Task: Go through the entries one line at a time, and gather every line that has the word "customers".

Records provided:

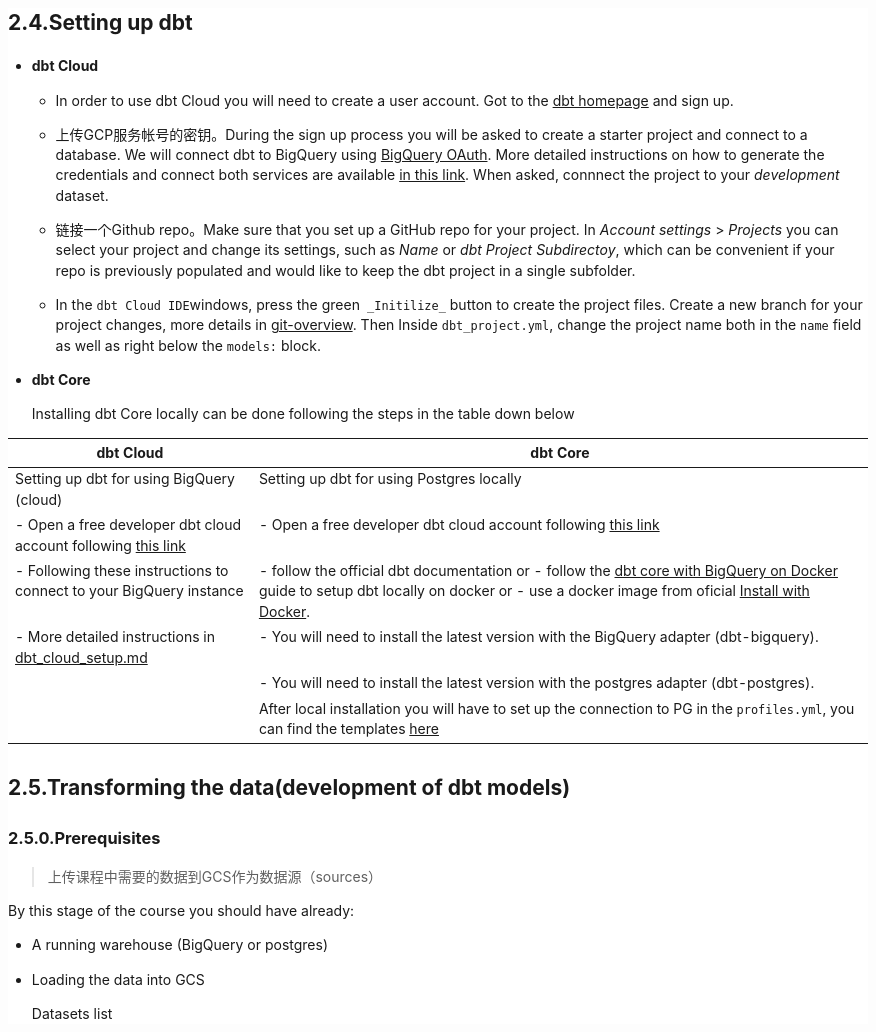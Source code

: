 
## 2.4.Setting up dbt

* **dbt Cloud**

  * In order to use dbt Cloud you will need to create a user account. Got to the [dbt homepage](https://www.getdbt.com/) and sign up.

  * 上传GCP服务帐号的密钥。During the sign up process you will be asked to create a starter project and connect to a database. We will connect dbt to BigQuery using [BigQuery OAuth](https://docs.getdbt.com/docs/dbt-cloud/cloud-configuring-dbt-cloud/cloud-setting-up-bigquery-oauth). More detailed instructions on how to generate the credentials and connect both services are available [in this link](https://github.com/DataTalksClub/data-engineering-zoomcamp/blob/main/week_4_analytics_engineering/dbt_cloud_setup.md). When asked, connnect the project to your _development_ dataset.

  * 链接一个Github repo。Make sure that you set up a GitHub repo for your project. In _Account settings_ > _Projects_ you can select your project and change its settings, such as _Name_ or _dbt Project Subdirectoy_, which can be convenient if your repo is previously populated and would like to keep the dbt project in a single subfolder.

  * In the `dbt Cloud IDE`windows, press the green` _Initilize_` button to create the project files. Create a new branch for your project changes, more details in [git-overview](https://docs.getdbt.com/docs/collaborate/git/version-control-basics#git-overview). Then Inside `dbt_project.yml`, change the project name both in the `name` field as well as right below the `models:` block. 

* **dbt Core**

  Installing dbt Core locally can be done following the steps in the table down below


| dbt Cloud                                                    | dbt Core                                                     |
| ------------------------------------------------------------ | ------------------------------------------------------------ |
| Setting up dbt for using BigQuery (cloud)                    | Setting up dbt for using Postgres locally                    |
| - Open a free developer dbt cloud account following [this link](https://www.getdbt.com/signup/) | - Open a free developer dbt cloud account following [this link](https://www.getdbt.com/signup/) |
| - Following these instructions to connect to your BigQuery instance | - follow the official dbt documentation or - follow the [dbt core with BigQuery on Docker](https://github.com/DataTalksClub/data-engineering-zoomcamp/blob/main/04-analytics-engineering/docker_setup/README.md) guide to setup dbt locally on docker or - use a docker image from oficial [Install with Docker](https://docs.getdbt.com/docs/core/docker-install). |
| - More detailed instructions in [dbt_cloud_setup.md](https://github.com/DataTalksClub/data-engineering-zoomcamp/blob/main/04-analytics-engineering/dbt_cloud_setup.md) | - You will need to install the latest version with the BigQuery adapter (dbt-bigquery). |
|                                                              | - You will need to install the latest version with the postgres adapter (dbt-postgres). |
|                                                              | After local installation you will have to set up the connection to PG in the `profiles.yml`, you can find the templates [here](https://docs.getdbt.com/docs/core/connect-data-platform/postgres-setup) |

## 2.5.Transforming the data(development of dbt models)

### 2.5.0.Prerequisites

> 上传课程中需要的数据到GCS作为数据源（sources）

By this stage of the course you should have already:

- A running warehouse (BigQuery or postgres)

- Loading the data into GCS

  Datasets list
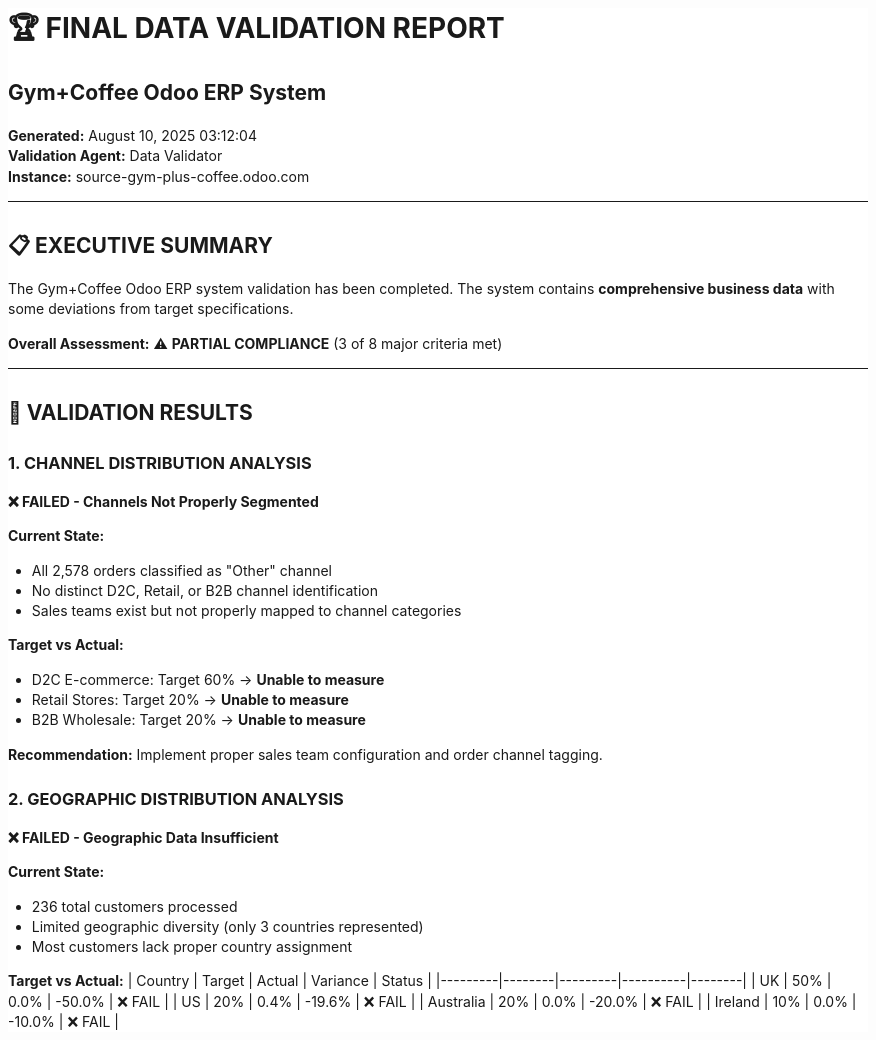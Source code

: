 # 🏆 FINAL DATA VALIDATION REPORT
## Gym+Coffee Odoo ERP System

**Generated:** August 10, 2025 03:12:04  
**Validation Agent:** Data Validator  
**Instance:** source-gym-plus-coffee.odoo.com  

---

## 📋 EXECUTIVE SUMMARY

The Gym+Coffee Odoo ERP system validation has been completed. The system contains **comprehensive business data** with some deviations from target specifications.

**Overall Assessment:** ⚠️ **PARTIAL COMPLIANCE** (3 of 8 major criteria met)

---

## 🎯 VALIDATION RESULTS

### 1. CHANNEL DISTRIBUTION ANALYSIS

**❌ FAILED - Channels Not Properly Segmented**

**Current State:**
- All 2,578 orders classified as "Other" channel
- No distinct D2C, Retail, or B2B channel identification
- Sales teams exist but not properly mapped to channel categories

**Target vs Actual:**
- D2C E-commerce: Target 60% → **Unable to measure**
- Retail Stores: Target 20% → **Unable to measure**  
- B2B Wholesale: Target 20% → **Unable to measure**

**Recommendation:** Implement proper sales team configuration and order channel tagging.

### 2. GEOGRAPHIC DISTRIBUTION ANALYSIS

**❌ FAILED - Geographic Data Insufficient**

**Current State:**
- 236 total customers processed
- Limited geographic diversity (only 3 countries represented)
- Most customers lack proper country assignment

**Target vs Actual:**
| Country | Target | Actual | Variance | Status |
|---------|--------|---------|----------|--------|
| UK | 50% | 0.0% | -50.0% | ❌ FAIL |
| US | 20% | 0.4% | -19.6% | ❌ FAIL |
| Australia | 20% | 0.0% | -20.0% | ❌ FAIL |
| Ireland | 10% | 0.0% | -10.0% | ❌ FAIL |
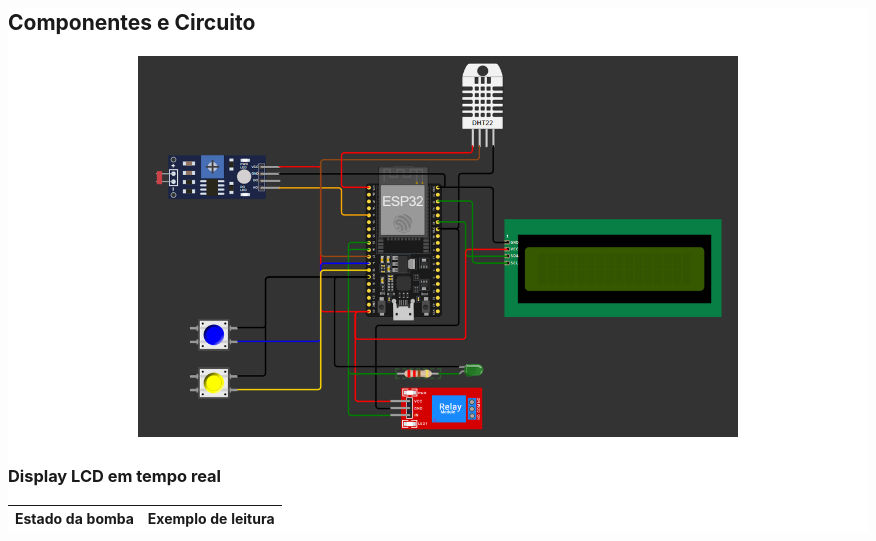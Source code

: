 ## Componentes e Circuito

<p align="center">
  <img src="docs/circuitos_wokwi.png" width="600">
</p>

### Display LCD em tempo real

| Estado da bomba | Exemplo de leitura |
|-----------------|--------------------|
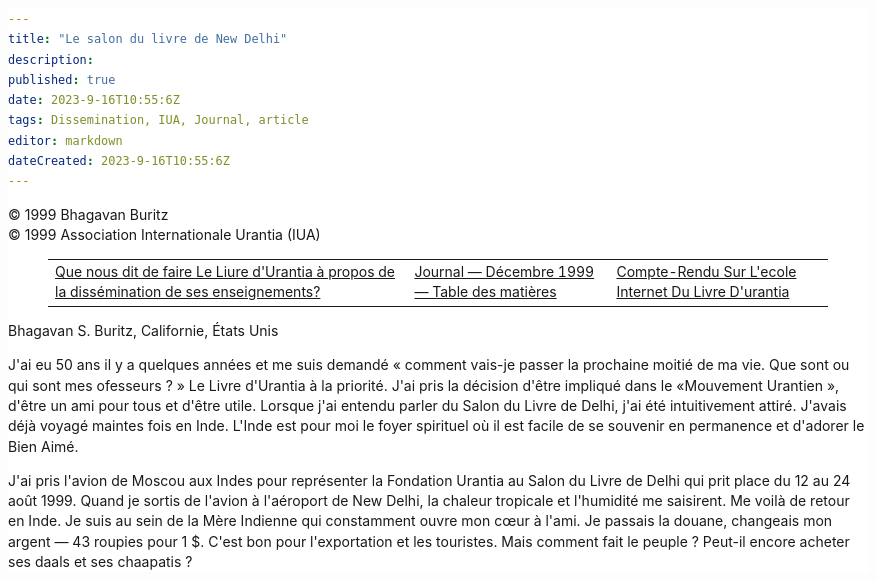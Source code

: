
 ```yaml
---
title: "Le salon du livre de New Delhi"
description: 
published: true
date: 2023-9-16T10:55:6Z
tags: Dissemination, IUA, Journal, article
editor: markdown
dateCreated: 2023-9-16T10:55:6Z
---
```


<p class="v-card v-sheet theme--light grey lighten-3 px-2">© 1999 Bhagavan Buritz<br>© 1999 Association Internationale Urantia (IUA)</p>
<figure class="table chapter-navigator">
  <table>
    <tbody>
      <tr>
        <td>
        <a href="/fr/article/Seppo_Kanerva/What_UB_Instruct_Dissemination_of_Its_Teachings">
          <span class="mdi mdi-arrow-left-drop-circle"></span><span class="pl-2">Que nous dit de faire Le Liure d'Urantia à propos de la dissémination de ses enseignements?</span>
        </a>
        </td>
        <td>
        <a href="/fr/index/articles_iua_journal#journal-décembre-1999">
          <span class="mdi mdi-book-open-variant"></span><span class="pl-2">Journal — Décembre 1999 — Table des matières</span>
        </a>
        </td>
        <td>
        <a href="/fr/article/Dorothy_Elder/A_Report_on_UBIS">
          <span class="pr-2">Compte-Rendu Sur L'ecole Internet Du Livre D'urantia</span><span class="mdi mdi-arrow-right-drop-circle"></span>
        </a>
        </td>
      </tr>
    </tbody>
  </table>
</figure>


Bhagavan S. Buritz, Californie, États Unis

J'ai eu 50 ans il y a quelques années et me suis demandé « comment vais-je passer la prochaine moitié de ma vie. Que sont ou qui sont mes ofesseurs ? » Le Livre d'Urantia à la priorité. J'ai pris la décision d'être impliqué dans le «Mouvement Urantien », d'être un ami pour tous et d'être utile. Lorsque j'ai entendu parler du Salon du Livre de Delhi, j'ai été intuitivement attiré. J'avais déjà voyagé maintes fois en Inde. L'Inde est pour moi le foyer spirituel où il est facile de se souvenir en permanence et d'adorer le Bien Aimé.

J'ai pris l'avion de Moscou aux Indes pour représenter la Fondation Urantia au Salon du Livre de Delhi qui prit place du 12 au 24 août 1999. Quand je sortis de l'avion à l'aéroport de New Delhi, la chaleur tropicale et l'humidité me saisirent. Me voilà de retour en Inde. Je suis au sein de la Mère Indienne qui constamment ouvre mon cœur à l'ami. Je passais la douane, changeais mon argent — 43 roupies pour 1 \$. C'est bon pour l'exportation et les touristes. Mais comment fait le peuple ? Peut-il encore acheter ses daals et ses chaapatis ?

Written answer:
- 236 total customers processed
- Most customers lack proper country assignment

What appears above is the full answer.